The Future of CGII
As CGII enters its next decade, its mission remains more vital than ever. “As humans, we face enormous problems that can only be grasped and acted on globally—climate change, migration, challenges to democracy, towering and growing inequality, a creeping sense that our economic systems are in need of rethinking, a sense that the values of modernity are not serving everyone, indeed, may be leaving many out, to name just a few,” commented Owensby. These are not isolated challenges—they are interconnected, requiring scholarship that is as expansive as the problems themselves.
“Of course, the idea of the global itself changes over time,” noted Owensby. After World War II, the focus was on the relation between states in a bipolar world. During the 1980s through the early 2000s, emphasis was on global trade and business. “The rise of mega-challenges—climate change, global inequality, global migration, threats to democracy from authoritarianism—calls for new reflection and a recalibrating of why the global remains vital to human prospects in the balance of the 21st century.”

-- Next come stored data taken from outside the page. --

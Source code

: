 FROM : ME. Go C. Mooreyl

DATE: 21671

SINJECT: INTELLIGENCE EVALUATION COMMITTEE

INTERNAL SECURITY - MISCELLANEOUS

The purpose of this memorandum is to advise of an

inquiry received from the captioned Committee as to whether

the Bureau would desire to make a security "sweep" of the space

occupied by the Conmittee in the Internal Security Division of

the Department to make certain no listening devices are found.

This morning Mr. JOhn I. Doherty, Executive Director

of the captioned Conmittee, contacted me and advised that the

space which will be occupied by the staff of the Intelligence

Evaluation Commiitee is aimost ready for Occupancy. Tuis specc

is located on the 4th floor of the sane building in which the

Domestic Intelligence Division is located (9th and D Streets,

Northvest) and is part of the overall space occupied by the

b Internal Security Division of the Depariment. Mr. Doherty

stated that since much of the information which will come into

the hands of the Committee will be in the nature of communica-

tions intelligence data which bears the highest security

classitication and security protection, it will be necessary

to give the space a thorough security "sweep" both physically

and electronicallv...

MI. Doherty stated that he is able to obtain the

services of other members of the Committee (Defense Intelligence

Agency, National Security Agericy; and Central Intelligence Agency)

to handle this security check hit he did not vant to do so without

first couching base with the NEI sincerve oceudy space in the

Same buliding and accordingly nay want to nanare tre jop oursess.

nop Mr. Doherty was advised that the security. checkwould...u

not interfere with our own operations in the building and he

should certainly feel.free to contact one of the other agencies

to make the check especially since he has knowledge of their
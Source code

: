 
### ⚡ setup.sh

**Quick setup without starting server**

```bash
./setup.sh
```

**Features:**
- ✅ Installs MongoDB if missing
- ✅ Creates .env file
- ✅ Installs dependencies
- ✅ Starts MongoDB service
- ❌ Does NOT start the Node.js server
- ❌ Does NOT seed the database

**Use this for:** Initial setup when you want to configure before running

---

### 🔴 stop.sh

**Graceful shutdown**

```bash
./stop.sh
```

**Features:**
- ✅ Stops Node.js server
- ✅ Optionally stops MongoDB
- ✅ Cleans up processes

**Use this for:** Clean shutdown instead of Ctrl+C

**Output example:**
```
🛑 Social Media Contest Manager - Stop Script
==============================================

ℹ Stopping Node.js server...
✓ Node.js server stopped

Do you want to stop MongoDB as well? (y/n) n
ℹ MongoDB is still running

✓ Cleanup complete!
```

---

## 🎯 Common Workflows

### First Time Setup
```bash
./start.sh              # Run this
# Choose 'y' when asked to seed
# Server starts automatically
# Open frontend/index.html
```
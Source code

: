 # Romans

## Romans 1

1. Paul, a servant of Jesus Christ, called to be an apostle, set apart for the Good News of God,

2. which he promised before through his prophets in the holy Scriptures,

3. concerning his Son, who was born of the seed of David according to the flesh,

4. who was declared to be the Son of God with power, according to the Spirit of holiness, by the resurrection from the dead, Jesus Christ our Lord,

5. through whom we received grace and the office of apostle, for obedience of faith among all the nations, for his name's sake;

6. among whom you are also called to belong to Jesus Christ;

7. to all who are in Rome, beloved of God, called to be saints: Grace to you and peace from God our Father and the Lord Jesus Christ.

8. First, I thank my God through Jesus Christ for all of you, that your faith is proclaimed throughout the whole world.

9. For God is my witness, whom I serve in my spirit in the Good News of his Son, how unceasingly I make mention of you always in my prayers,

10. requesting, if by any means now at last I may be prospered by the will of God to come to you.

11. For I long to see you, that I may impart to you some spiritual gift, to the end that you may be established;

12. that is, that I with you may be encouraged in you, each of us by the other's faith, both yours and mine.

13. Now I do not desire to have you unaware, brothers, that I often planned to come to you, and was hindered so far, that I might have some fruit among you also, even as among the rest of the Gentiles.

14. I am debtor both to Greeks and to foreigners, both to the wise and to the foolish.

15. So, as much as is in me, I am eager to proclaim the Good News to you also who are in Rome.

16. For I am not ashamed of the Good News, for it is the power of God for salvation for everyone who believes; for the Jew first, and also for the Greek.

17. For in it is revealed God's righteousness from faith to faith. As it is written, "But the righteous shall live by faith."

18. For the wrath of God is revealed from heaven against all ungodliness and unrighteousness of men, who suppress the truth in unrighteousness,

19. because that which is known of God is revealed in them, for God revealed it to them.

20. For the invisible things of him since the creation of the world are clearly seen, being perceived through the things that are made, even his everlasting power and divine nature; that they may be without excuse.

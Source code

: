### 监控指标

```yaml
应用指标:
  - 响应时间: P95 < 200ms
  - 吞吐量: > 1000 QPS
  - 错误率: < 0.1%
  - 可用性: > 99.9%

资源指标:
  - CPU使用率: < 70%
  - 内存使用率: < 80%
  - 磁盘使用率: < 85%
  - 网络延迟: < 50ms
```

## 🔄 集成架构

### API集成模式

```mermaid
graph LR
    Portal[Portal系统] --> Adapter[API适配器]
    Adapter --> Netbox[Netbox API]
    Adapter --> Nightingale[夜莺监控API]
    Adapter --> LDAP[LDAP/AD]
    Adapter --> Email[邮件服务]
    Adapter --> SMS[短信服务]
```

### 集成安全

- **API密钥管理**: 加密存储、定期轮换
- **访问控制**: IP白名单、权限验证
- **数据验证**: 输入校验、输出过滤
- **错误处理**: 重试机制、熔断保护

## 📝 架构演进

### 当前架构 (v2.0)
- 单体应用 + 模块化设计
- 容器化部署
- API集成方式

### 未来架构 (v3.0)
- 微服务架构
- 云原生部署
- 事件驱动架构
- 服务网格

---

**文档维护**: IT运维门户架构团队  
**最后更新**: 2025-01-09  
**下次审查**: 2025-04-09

CGII’s future lies in creating opportunities for scholars to tackle these pressing issues with the same breadth of vision that has defined its first decade. This commitment is reflected in the growing enthusiasm among students, particularly in the Global Studies major, but also across disciplines.
“Scholars can only respond to this generation of students’ curiosity and urgency if they are engaged in research that asks the same sharp, necessary questions,” said Owensby. CGII remains committed to making this possible—funding ambitious projects, forging new collaborations, and sustaining the global conversations that will shape our world.